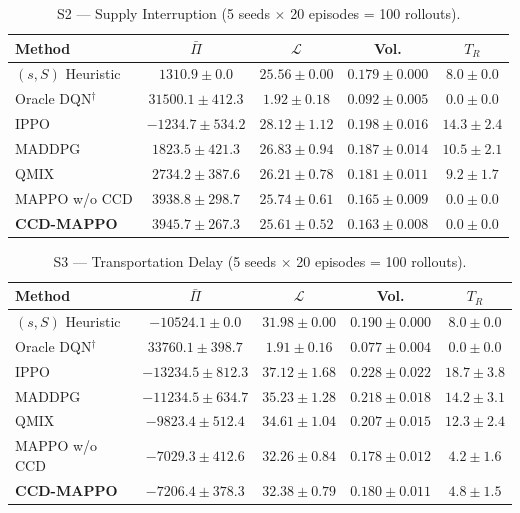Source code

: \documentclass[11pt,a4paper]{article}
\theoremstyle{plain}
\theoremstyle{definition}
\begin{document}
\begin{table}[t]
\centering
\caption{S2 --- Supply Interruption (5 seeds $\times$ 20 episodes = 100 rollouts).}
\label{tab:s2}
\begin{tabular}{lcccc}
\toprule
Method & $\bar\Pi$ & $\mathcal{L}$ & Vol. & $T_R$ \\
\midrule
$(s,S)$ Heuristic   & $1310.9\pm0.0$     & $25.56\pm0.00$ & $0.179\pm0.000$ & $8.0\pm0.0$ \\
Oracle DQN$^\dagger$& $31500.1\pm412.3$  & $1.92\pm0.18$  & $0.092\pm0.005$ & $0.0\pm0.0$ \\
IPPO                & $-1234.7\pm534.2$  & $28.12\pm1.12$ & $0.198\pm0.016$ & $14.3\pm2.4$\\
MADDPG              & $1823.5\pm421.3$   & $26.83\pm0.94$ & $0.187\pm0.014$ & $10.5\pm2.1$\\
QMIX                & $2734.2\pm387.6$   & $26.21\pm0.78$ & $0.181\pm0.011$ & $9.2\pm1.7$ \\
MAPPO w/o CCD       & $3938.8\pm298.7$   & $25.74\pm0.61$ & $0.165\pm0.009$ & $0.0\pm0.0$ \\
\textbf{CCD-MAPPO}  & $\mathbf{3945.7\pm267.3}$ & $\mathbf{25.61\pm0.52}$ &
                      $\mathbf{0.163\pm0.008}$ & $\mathbf{0.0\pm0.0}$ \\
\bottomrule
\end{tabular}
\end{table}

\begin{table}[t]
\centering
\caption{S3 --- Transportation Delay (5 seeds $\times$ 20 episodes = 100 rollouts).}
\label{tab:s3}
\begin{tabular}{lcccc}
\toprule
Method & $\bar\Pi$ & $\mathcal{L}$ & Vol. & $T_R$ \\
\midrule
$(s,S)$ Heuristic   & $-10524.1\pm0.0$   & $31.98\pm0.00$ & $0.190\pm0.000$ & $8.0\pm0.0$ \\
Oracle DQN$^\dagger$& $33760.1\pm398.7$  & $1.91\pm0.16$  & $0.077\pm0.004$ & $0.0\pm0.0$ \\
IPPO                & $-13234.5\pm812.3$ & $37.12\pm1.68$ & $0.228\pm0.022$ & $18.7\pm3.8$\\
MADDPG              & $-11234.5\pm634.7$ & $35.23\pm1.28$ & $0.218\pm0.018$ & $14.2\pm3.1$\\
QMIX                & $-9823.4\pm512.4$  & $34.61\pm1.04$ & $0.207\pm0.015$ & $12.3\pm2.4$\\
MAPPO w/o CCD       & $-7029.3\pm412.6$  & $32.26\pm0.84$ & $0.178\pm0.012$ & $4.2\pm1.6$ \\
\textbf{CCD-MAPPO}  & $-7206.4\pm378.3$  & $32.38\pm0.79$ & $0.180\pm0.011$ & $4.8\pm1.5$ \\
\bottomrule
\end{tabular}
\end{table}
\end{document}
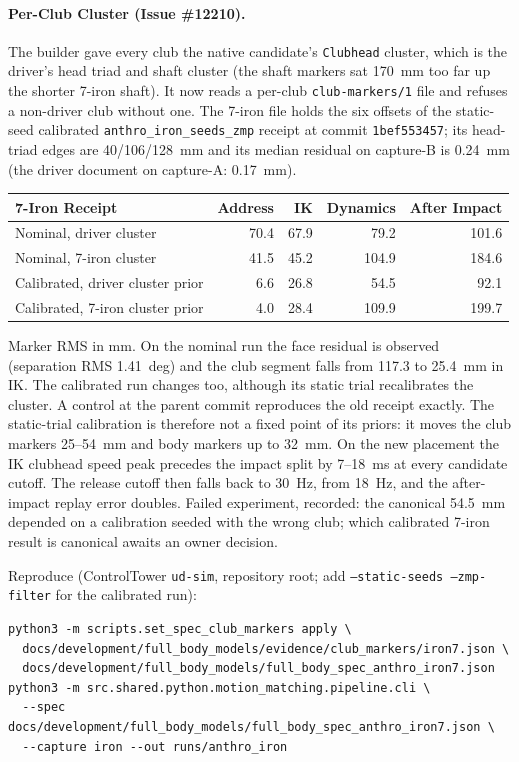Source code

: \documentclass[11pt,a4paper]{article}
\begin{document}
\paragraph{Per-Club Cluster (Issue \#12210).}
The builder gave every club the native candidate's \texttt{Clubhead} cluster,
which is the driver's head triad and shaft cluster (the shaft markers sat
170~mm too far up the shorter 7-iron shaft). It now reads a per-club
\texttt{club-markers/1} file and refuses a non-driver club without one. The
7-iron file holds the six offsets of the static-seed calibrated
\texttt{anthro\_iron\_seeds\_zmp} receipt at commit \texttt{1bef553457}; its
head-triad edges are 40/106/128~mm and its median residual on capture-B is
0.24~mm (the driver document on capture-A: 0.17~mm).

\begin{center}
\begin{tabular}{lrrrr}
\hline
7-Iron Receipt & Address & IK & Dynamics & After Impact \\
\hline
Nominal, driver cluster & 70.4 & 67.9 & 79.2 & 101.6 \\
Nominal, 7-iron cluster & 41.5 & 45.2 & 104.9 & 184.6 \\
Calibrated, driver cluster prior & 6.6 & 26.8 & 54.5 & 92.1 \\
Calibrated, 7-iron cluster prior & 4.0 & 28.4 & 109.9 & 199.7 \\
\hline
\end{tabular}
\end{center}
Marker RMS in mm. On the nominal run the face residual is observed
(separation RMS 1.41~deg) and the club segment falls from 117.3 to
25.4~mm in IK. The calibrated run changes too, although its static trial
recalibrates the cluster. A control at the parent commit reproduces the old
receipt exactly. The static-trial calibration is therefore not a fixed point
of its priors: it moves the club markers 25--54~mm and body markers up to
32~mm. On the new placement the IK clubhead speed peak precedes the impact
split by 7--18~ms at every candidate cutoff. The release cutoff then falls
back to 30~Hz, from 18~Hz, and the after-impact replay error doubles.
Failed experiment, recorded: the canonical 54.5~mm depended on a
calibration seeded with the wrong club; which calibrated 7-iron result is
canonical awaits an owner decision.

Reproduce (ControlTower \texttt{ud-sim}, repository root; add
\texttt{--static-seeds --zmp-filter} for the calibrated run):
\begin{verbatim}
python3 -m scripts.set_spec_club_markers apply \
  docs/development/full_body_models/evidence/club_markers/iron7.json \
  docs/development/full_body_models/full_body_spec_anthro_iron7.json
python3 -m src.shared.python.motion_matching.pipeline.cli \
  --spec docs/development/full_body_models/full_body_spec_anthro_iron7.json \
  --capture iron --out runs/anthro_iron
\end{verbatim}
\end{document}
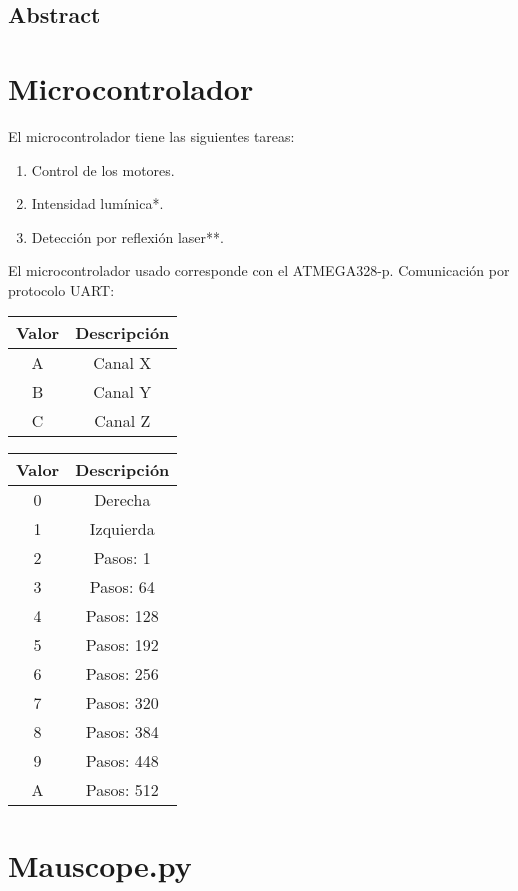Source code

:\documentclass{wileysix}
\begin{document}
\subtitle{Microscop\'ia Moderna}

\halftitlepage
\titlepage



\tableofcontents
\section{Abstract}
\chapter{Microcontrolador}
El microcontrolador tiene las siguientes tareas: 
\begin{enumerate}
	\item Control de los motores.
	\item Intensidad lumínica*.
	\item Detección por reflexión laser**.
\end{enumerate}

El microcontrolador usado corresponde con el ATMEGA328-p.
Comunicaci\'on por protocolo UART:
\begin{table}[h]
	\centering
	\begin{tabular}{cc}
		\hline
		\textbf{Valor} & \textbf{Descripción}\\
		\hline
		A & Canal X \\
		B & Canal Y \\
		C & Canal Z \\
		\hline
	\end{tabular}
\end{table}

\begin{table}[h]
	\centering
	\begin{tabular}{cc}
		\hline
		\textbf{Valor} & \textbf{Descripción}\\
		\hline
		0 & Derecha \\
		1 & Izquierda \\
		2 & Pasos: 1 \\
		3 & Pasos: 64 \\
		4 & Pasos: 128 \\
		5 & Pasos: 192 \\
		6 & Pasos: 256 \\
		7 & Pasos: 320 \\
		8 & Pasos: 384 \\
		9 & Pasos: 448 \\
		A & Pasos: 512 \\
		\hline
	\end{tabular}
\end{table}

\chapter{Mauscope.py}
\end{document}
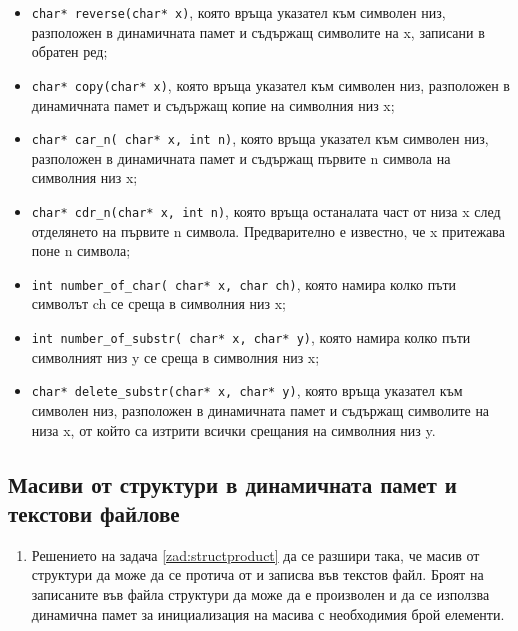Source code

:{\begin{enumerate}
\begin{itemize}
\item \texttt{char* reverse(char* x)}, която връща указател към символен низ, разположен в динамичната памет и съдържащ символите на x, записани в обратен ред;
\item  \texttt{char* copy(char* x)}, която връща указател към символен низ, разположен в динамичната памет и съдържащ копие на символния низ x;
\item  \texttt{char* car\_n( char* x, int n)}, която връща указател към символен низ, разположен в динамичната памет и съдържащ първите n символа на символния низ x;
\item \texttt{char* cdr\_n(char* x, int n)}, която връща останалата част от низа x след отделянето на първите n символа. Предварително е известно, че x притежава поне n символа;
\item \texttt{int number\_of\_char( char* x, char ch)}, която намира колко пъти символът ch се среща в символния низ x;
\item \texttt{int number\_of\_substr( char* x, char* y)}, която намира колко пъти символният низ y се среща в символния низ x;
\item \texttt{char* delete\_substr(char* x, char* y)}, която връща указател към символен низ, разположен в динамичната памет и съдържащ символите на низа x, от който са изтрити всички срещания на символния низ y.

\end{itemize}

\end{enumerate}


\subsection {Масиви от структури в динамичната памет и текстови файлове}

\begin{enumerate}[resume]

\item Решението на задача \ref{zad:structproduct} да се разшири така, че масив от структури да може да се протича от и записва във текстов файл. Броят на записаните във файла структури да може да е произволен и да се използва динамична памет за инициализация на масива с необходимия брой елементи.


\end{enumerate}}
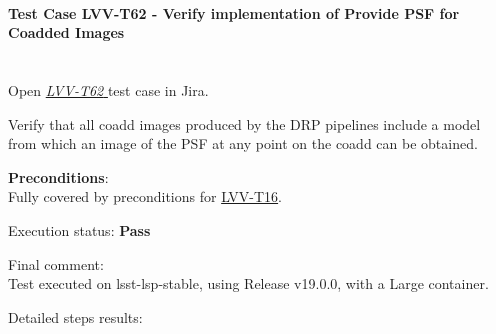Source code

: \documentclass[DM,lsstdraft,STR,toc]{lsstdoc}
\begin{document}
\paragraph{Test Case LVV-T62 -  Verify implementation of Provide PSF for Coadded Images
 }\mbox{}\\

Open  \href{https://jira.lsstcorp.org/secure/Tests.jspa#/testCase/LVV-T62}{\textit{ LVV-T62 } }
test case in Jira.

 Verify that all coadd images produced by the DRP pipelines include a
model from which an image of the PSF at any point on the coadd can be
obtained.


\textbf{ Preconditions}:\\
 Fully covered by preconditions for
\href{https://jira.lsstcorp.org/secure/Tests.jspa\#/testCase/LVV-T16}{LVV-T16}.


Execution status: {\bf Pass }

Final comment:\\ Test executed on lsst-lsp-stable, using Release v19.0.0, with a Large
container.



Detailed steps results:
\end{document}
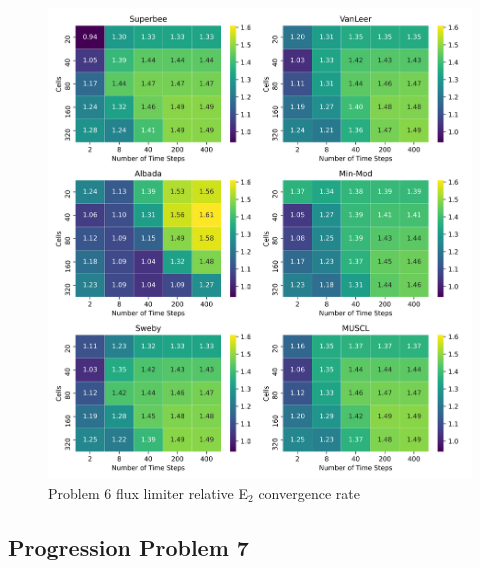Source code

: \clearpage

\begin{figure}[p]
    \centering
    \includegraphics[width=6in]{images/chapter-5/progressionProblems/problem6/problem6E2FluxLimiterConvergenceRate.png}
    \caption{Problem 6 flux limiter relative E${}_{2}$ convergence rate}
    \label{fig:problem6_l2error_fluxlimiter_convergence_rate}
\end{figure}

\clearpage

\subsection{Progression Problem 7}

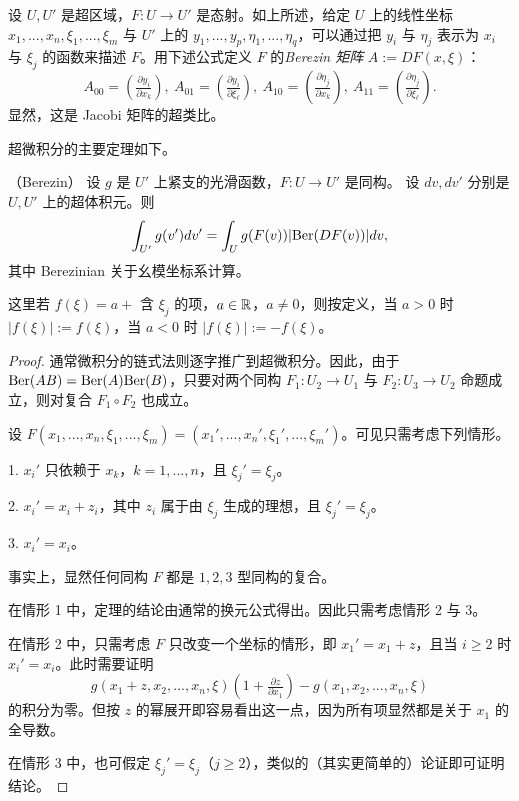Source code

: 设 $U,U'$ 是超区域，$F: U\to U'$ 是态射。如上所述，给定 $U$ 上的线性坐标 $x_1,...,x_n,\xi_1,...,\xi_m$
与 $U'$ 上的 $y_1,...,y_p,\eta_1,...,\eta_q$，可以通过把 $y_i$ 与 $\eta_j$ 表示为 $x_i$ 与
$\xi_j$ 的函数来描述 $F$。用下述公式定义 $F$ 的\emph{Berezin 矩阵} $A:=DF(x,\xi)$：
$$
A_{00}=(\tfrac{\partial y_i}{\partial x_k}),\
A_{01}=(\tfrac{\partial y_i}{\partial \xi_\ell}),\
A_{10}=(\tfrac{\partial \eta_j}{\partial x_k}),\
A_{11}=(\tfrac{\partial \eta_j}{\partial \xi_\ell}).
$$
显然，这是 Jacobi 矩阵的超类比。

超微积分的主要定理如下。

\begin{theorem}\label{Ber}（Berezin）
设 $g$ 是 $U'$ 上紧支的光滑函数，$F: U\to U'$ 是同构。
设 $dv,dv'$ 分别是 $U,U'$ 上的超体积元。则
$$
\int_{U'} g(v')dv'=\int_U g(F(v))|{\rm Ber}(DF(v))|dv,
$$
其中 Berezinian 关于幺模坐标系计算。
\end{theorem}

这里若
$f(\xi)=a+$ 含 $\xi_j$ 的项，$a\in \Bbb R$，$a\ne 0$，则按定义，当 $a>0$ 时 $|f(\xi)|:=f(\xi)$，当 $a<0$ 时 $|f(\xi)|:=-f(\xi)$。

\begin{proof} 通常微积分的链式法则逐字推广到超微积分。因此，由于
${\rm Ber}(AB)={\rm Ber}(A){\rm Ber
}(B)$，只要对两个同构 $F_1: U_2\to U_1$ 与 $F_2: U_3\to U_2$ 命题成立，则对复合 $F_1\circ F_2$ 也成立。

设
$F(x_1,...,x_n,\xi_1,...,\xi_m)=(x_1',...,x_n',\xi_1',...,\xi_m')$。可见只需考虑下列情形。

1. $x_i'$ 只依赖于 $x_k$，$k=1,...,n$，且 $\xi_j'=\xi_j$。

2. $x_i'=x_i+z_i$，其中 $z_i$ 属于由 $\xi_j$ 生成的理想，且 $\xi_j'=\xi_j$。

3. $x_i'=x_i$。

事实上，显然任何同构 $F$ 都是 $1,2,3$ 型同构的复合。

在情形 1 中，定理的结论由通常的换元公式得出。因此只需考虑情形 2 与 3。

在情形 2 中，只需考虑 $F$ 只改变一个坐标的情形，即
$x_1'=x_1+z$，且当 $i\ge 2$ 时 $x_i'=x_i$。此时需要证明
$$
g(x_1+z,x_2,...,x_n,\xi)(1+\tfrac{\partial z}{\partial
  x_1})-g(x_1,x_2,...,x_n,\xi)
$$
的积分为零。但按 $z$ 的幂展开即容易看出这一点，因为所有项显然都是关于 $x_1$ 的全导数。

在情形 3 中，也可假定 $\xi_j'=\xi_j$（$j\ge 2$），类似的（其实更简单的）论证即可证明结论。
\end{proof}


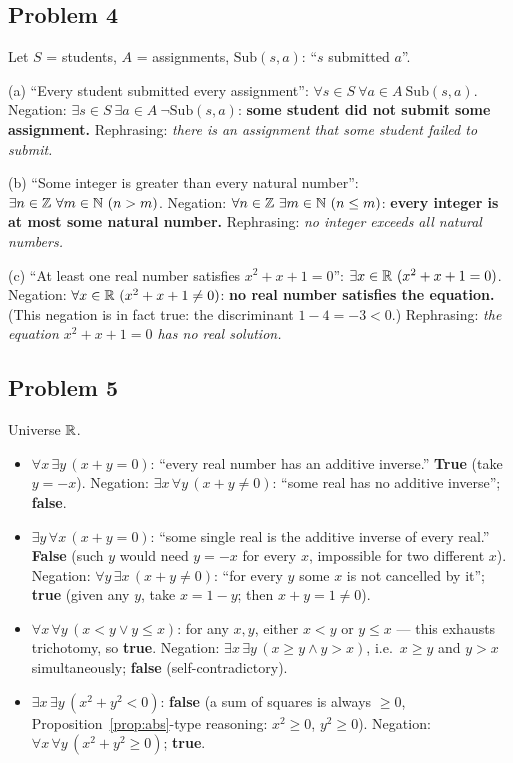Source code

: \subsection*{Problem 4}
Let $S$ = students, $A$ = assignments, $\mathrm{Sub}(s,a)$: ``$s$ submitted $a$''.

(a) ``Every student submitted every assignment'': $\forall s\in S\ \forall a\in A\ \mathrm{Sub}(s,a)$. Negation: $\exists s\in S\ \exists a\in A\ \neg\mathrm{Sub}(s,a)$: \textbf{some student did not submit some assignment.} Rephrasing: \emph{there is an assignment that some student failed to submit.}

(b) ``Some integer is greater than every natural number'': $\exists n\in\mathbb{Z}\ \forall m\in\mathbb{N}\ (n>m)$. Negation: $\forall n\in\Z\ \exists m\in\N\ (n\le m)$: \textbf{every integer is at most some natural number.} Rephrasing: \emph{no integer exceeds all natural numbers.}

(c) ``At least one real number satisfies $x^2+x+1=0$'': $\exists x\in\mathbb{R}\ (x^2+x+1=0)$. Negation: $\forall x\in\R\ (x^2+x+1\ne0)$: \textbf{no real number satisfies the equation.} (This negation is in fact true: the discriminant $1-4=-3<0$.) Rephrasing: \emph{the equation $x^2+x+1=0$ has no real solution.}

\subsection*{Problem 5}
Universe $\mathbb{R}$.
\begin{itemize}
	\item[(a)] $\forall x\,\exists y\,(x+y=0)$: ``every real number has an additive inverse.'' \textbf{True} (take $y=-x$). Negation: $\exists x\,\forall y\,(x+y\ne0)$: ``some real has no additive inverse''; \textbf{false}.
	\item[(b)] $\exists y\,\forall x\,(x+y=0)$: ``some single real is the additive inverse of every real.'' \textbf{False} (such $y$ would need $y=-x$ for every $x$, impossible for two different $x$). Negation: $\forall y\,\exists x\,(x+y\ne0)$: ``for every $y$ some $x$ is not cancelled by it''; \textbf{true} (given any $y$, take $x=1-y$; then $x+y=1\ne0$).
	\item[(c)] $\forall x\,\forall y\,(x<y\vee y\le x)$: for any $x,y$, either $x<y$ or $y\le x$ — this exhausts trichotomy, so \textbf{true}. Negation: $\exists x\,\exists y\,(x\ge y\wedge y>x)$, i.e.\ $x\ge y$ and $y>x$ simultaneously; \textbf{false} (self-contradictory).
	\item[(d)] $\exists x\,\exists y\,(x^2+y^2<0)$: \textbf{false} (a sum of squares is always $\ge0$, Proposition~\ref{prop:abs}-type reasoning: $x^2\ge0$, $y^2\ge0$). Negation: $\forall x\,\forall y\,(x^2+y^2\ge0)$; \textbf{true}.
\end{itemize}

■ Aim of the exercise: Copy out every line of the listing that includes the string "chapter".

■ Task solution:
\chapter{Microcontrolador}
\chapter{Mauscope.py}
    \includegraphics[width=6in]{images/chapter-5/progressionProblems/problem6/problem6E2FluxLimiterConvergenceRate.png}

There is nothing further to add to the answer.